At the University of Michigan, Professor Aksoy discovered that she genuinely enjoyed teaching students as well. “I wanted to make a difference in people’s lives if I could,” she says. “Not necessarily making them mathematicians, but making them understand critical thinking.” She earned a tenure-track job at the nearby Oakland University. After three years, she moved to Claremont, California.
At Claremont McKenna College, she has not only dedicated her past thirty years to further exploring her research interests but also empowering students to dive into the world of mathematics and experience the joys of thinking on their own terms. “If something is worth knowing, and you are going to retain it, then it has to come from your own efforts,” she says. “But that doesn’t mean I cannot guide or show my students the strength and beauty of mathematics.”
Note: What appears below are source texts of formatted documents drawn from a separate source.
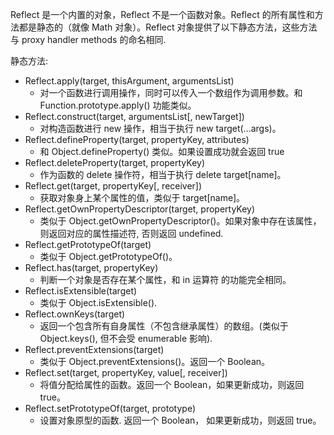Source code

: Reflect 是一个内置的对象，Reflect 不是一个函数对象。Reflect 的所有属性和方法都是静态的（就像 Math 对象）。Reflect 对象提供了以下静态方法，这些方法与 proxy handler methods 的命名相同.

静态方法:

- Reflect.apply(target, thisArgument, argumentsList)
  - 对一个函数进行调用操作，同时可以传入一个数组作为调用参数。和 Function.prototype.apply() 功能类似。
- Reflect.construct(target, argumentsList[, newTarget])
  - 对构造函数进行 new 操作，相当于执行 new target(...args)。
- Reflect.defineProperty(target, propertyKey, attributes)
  - 和 Object.defineProperty() 类似。如果设置成功就会返回 true
- Reflect.deleteProperty(target, propertyKey)
  - 作为函数的 delete 操作符，相当于执行 delete target[name]。
- Reflect.get(target, propertyKey[, receiver])
  - 获取对象身上某个属性的值，类似于 target[name]。
- Reflect.getOwnPropertyDescriptor(target, propertyKey)
  - 类似于 Object.getOwnPropertyDescriptor()。如果对象中存在该属性，则返回对应的属性描述符, 否则返回 undefined.
- Reflect.getPrototypeOf(target)
  - 类似于 Object.getPrototypeOf()。
- Reflect.has(target, propertyKey)
  - 判断一个对象是否存在某个属性，和 in 运算符 的功能完全相同。
- Reflect.isExtensible(target)
  - 类似于 Object.isExtensible().
- Reflect.ownKeys(target)
  - 返回一个包含所有自身属性（不包含继承属性）的数组。(类似于 Object.keys(), 但不会受 enumerable 影响).
- Reflect.preventExtensions(target)
  - 类似于 Object.preventExtensions()。返回一个 Boolean。
- Reflect.set(target, propertyKey, value[, receiver])
  - 将值分配给属性的函数。返回一个 Boolean，如果更新成功，则返回 true。
- Reflect.setPrototypeOf(target, prototype)
  - 设置对象原型的函数. 返回一个 Boolean， 如果更新成功，则返回 true。
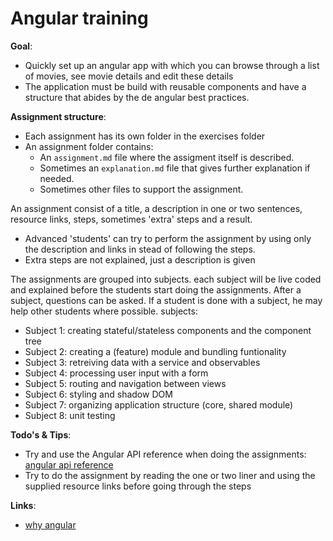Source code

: Angular training
================================================================

**Goal**:
- Quickly set up an angular app with which you can browse through a list of movies, see movie details and edit these details
- The application must be build with reusable components and have a structure that abides by the de angular best practices.

**Assignment structure**:
- Each assignment has its own folder in the exercises folder
- An assignment folder contains:
  - An `assignment.md` file where the assigment itself is described.
  - Sometimes an `explanation.md` file that gives further explanation if needed.
  - Sometimes other files to support the assignment.

An assignment consist of a title, a description in one or two sentences, resource links, steps, sometimes 'extra' steps and a result.
- Advanced 'students' can try to perform the assignment by using only the description and links in stead of following the steps.
- Extra steps are not explained, just a description is given

The assignments are grouped into subjects. each subject will be live coded and explained before the students start doing the assignments.
After a subject, questions can be asked. If a student is done with a subject, he may help other students where possible. subjects:

- Subject 1: creating stateful/stateless components and the component tree
- Subject 2: creating a (feature) module and bundling funtionality 
- Subject 3: retreiving data with a service and observables
- Subject 4: processing user input with a form
- Subject 5: routing and navigation between views
- Subject 6: styling and shadow DOM
- Subject 7: organizing application structure (core, shared module) 
- Subject 8: unit testing

**Todo's & Tips**:
- Try and use the Angular API reference when doing the assignments: [angular api reference](https://angular.io/docs/ts/latest/api/)
- Try to do the assignment by reading the one or two liner and using the supplied resource links before going through the steps

**Links**:
- [why angular](https://angular-training-guide.rangle.io/why_angular_2)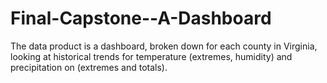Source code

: # Final-Capstone--A-Dashboard
The data product is a dashboard, broken down for each  county in Virginia, looking at historical trends for temperature (extremes, humidity) and precipitation on (extremes and totals).
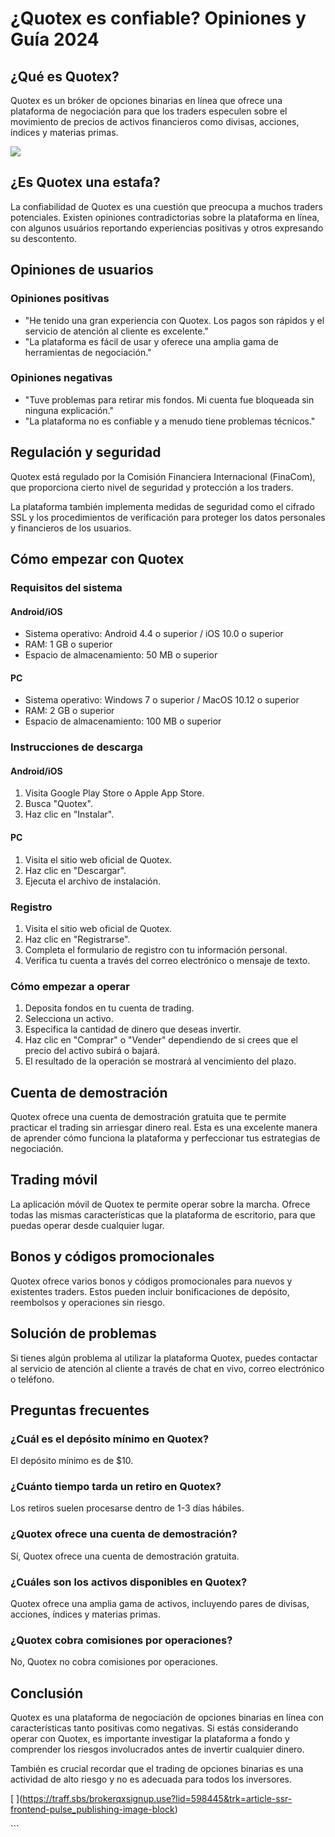 # ¿Quotex es confiable? Opiniones y Guía 2024

## ¿Qué es Quotex?

Quotex es un bróker de opciones binarias en línea que ofrece una
plataforma de negociación para que los traders especulen sobre el
movimiento de precios de activos financieros como divisas, acciones,
índices y materias primas.

[![](https://static.quotex.io/files/4_en/300_250.jpg)](https://traff.sbs/brokerqxlid)

## ¿Es Quotex una estafa?

La confiabilidad de Quotex es una cuestión que preocupa a muchos traders
potenciales. Existen opiniones contradictorias sobre la plataforma en
línea, con algunos usuários reportando experiencias positivas y otros
expresando su descontento.

## Opiniones de usuarios

### Opiniones positivas

-   "He tenido una gran experiencia con Quotex. Los pagos son rápidos
    y el servicio de atención al cliente es excelente."
-   "La plataforma es fácil de usar y oferece una amplia gama de
    herramientas de negociación."

### Opiniones negativas

-   "Tuve problemas para retirar mis fondos. Mi cuenta fue bloqueada
    sin ninguna explicación."
-   "La plataforma no es confiable y a menudo tiene problemas
    técnicos."

## Regulación y seguridad

Quotex está regulado por la Comisión Financiera Internacional (FinaCom),
que proporciona cierto nivel de seguridad y protección a los traders.

La plataforma también implementa medidas de seguridad como el cifrado
SSL y los procedimientos de verificación para proteger los datos
personales y financieros de los usuarios.

## Cómo empezar con Quotex

### Requisitos del sistema

#### Android/iOS

-   Sistema operativo: Android 4.4 o superior / iOS 10.0 o superior
-   RAM: 1 GB o superior
-   Espacio de almacenamiento: 50 MB o superior

#### PC

-   Sistema operativo: Windows 7 o superior / MacOS 10.12 o superior
-   RAM: 2 GB o superior
-   Espacio de almacenamiento: 100 MB o superior

### Instrucciones de descarga

#### Android/iOS

1.  Visita Google Play Store o Apple App Store.
2.  Busca "Quotex".
3.  Haz clic en "Instalar".

#### PC

1.  Visita el sitio web oficial de Quotex.
2.  Haz clic en "Descargar".
3.  Ejecuta el archivo de instalación.

### Registro

1.  Visita el sitio web oficial de Quotex.
2.  Haz clic en "Registrarse".
3.  Completa el formulario de registro con tu información personal.
4.  Verifica tu cuenta a través del correo electrónico o mensaje de
    texto.

### Cómo empezar a operar

1.  Deposita fondos en tu cuenta de trading.
2.  Selecciona un activo.
3.  Especifica la cantidad de dinero que deseas invertir.
4.  Haz clic en "Comprar" o "Vender" dependiendo de si crees
    que el precio del activo subirá o bajará.
5.  El resultado de la operación se mostrará al vencimiento del plazo.

## Cuenta de demostración

Quotex ofrece una cuenta de demostración gratuita que te permite
practicar el trading sin arriesgar dinero real. Esta es una excelente
manera de aprender cómo funciona la plataforma y perfeccionar tus
estrategias de negociación.

## Trading móvil

La aplicación móvil de Quotex te permite operar sobre la marcha. Ofrece
todas las mismas características que la plataforma de escritorio, para
que puedas operar desde cualquier lugar.

## Bonos y códigos promocionales

Quotex ofrece varios bonos y códigos promocionales para nuevos y
existentes traders. Estos pueden incluir bonificaciones de depósito,
reembolsos y operaciones sin riesgo.

## Solución de problemas

Si tienes algún problema al utilizar la plataforma Quotex, puedes
contactar al servicio de atención al cliente a través de chat en vivo,
correo electrónico o teléfono.

## Preguntas frecuentes

### ¿Cuál es el depósito mínimo en Quotex?

El depósito mínimo es de \$10.

### ¿Cuánto tiempo tarda un retiro en Quotex?

Los retiros suelen procesarse dentro de 1-3 días hábiles.

### ¿Quotex ofrece una cuenta de demostración?

Sí, Quotex ofrece una cuenta de demostración gratuita.

### ¿Cuáles son los activos disponibles en Quotex?

Quotex ofrece una amplia gama de activos, incluyendo pares de divisas,
acciones, índices y materias primas.

### ¿Quotex cobra comisiones por operaciones?

No, Quotex no cobra comisiones por operaciones.

## Conclusión

Quotex es una plataforma de negociación de opciones binarias en línea
con características tanto positivas como negativas. Si estás
considerando operar con Quotex, es importante investigar la plataforma a
fondo y comprender los riesgos involucrados antes de invertir cualquier
dinero.

También es crucial recordar que el trading de opciones binarias es una
actividad de alto riesgo y no es adecuada para todos los inversores.

\[
\](https://traff.sbs/brokerqxsignup.use?lid=598445&trk=article-ssr-frontend-pulse_publishing-image-block)

\`\`\`

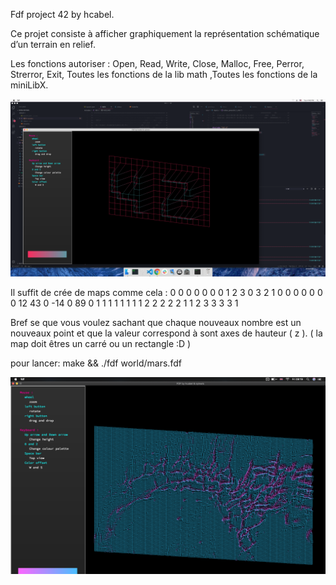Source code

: Fdf project 42 by hcabel.

Ce projet consiste à afficher graphiquement la représentation schématique d’un terrain en relief.

Les fonctions autoriser :
Open, Read, Write, Close, Malloc, Free, Perror, Strerror, Exit,
Toutes les fonctions de la lib math ,Toutes les fonctions de la miniLibX.

![screen map 42.fdf](img/screen1)

Il suffit de crée de maps comme cela :
0 0 0 0 0 0 0
1 2 3 0 3 2 1
0 0 0 0 0 0 0
12 43 0 -14 0 89 0
1 1 1 1 1 1 1
1 2 2 2 2 2 1
1 2 3 3 3 3 1

Bref se que vous voulez sachant que chaque nouveaux nombre est un nouveaux point et que la valeur correspond
à sont axes de hauteur ( z ).
( la map doit êtres un carré ou un rectangle :D )

pour lancer:
make && ./fdf world/mars.fdf

![screen map mars.fdf](img/screen2)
And this she does. During every lecture, ranging from topics in multivariable calculus to measure theory, the rhythmic sound of Professor Aksoy’s chalk hitting the board is like music. Students absorb the examples, proofs, and counterexamples—all written with the precision that Professor Aksoy has carried with her since her differential equations course many years ago. Just as she did, her students write, and their minds are working. And as they contemplate the beautiful mathematics that Professor Aksoy guides them towards, they embark on their own journey of owning knowledge and fighting to reserve their right to think.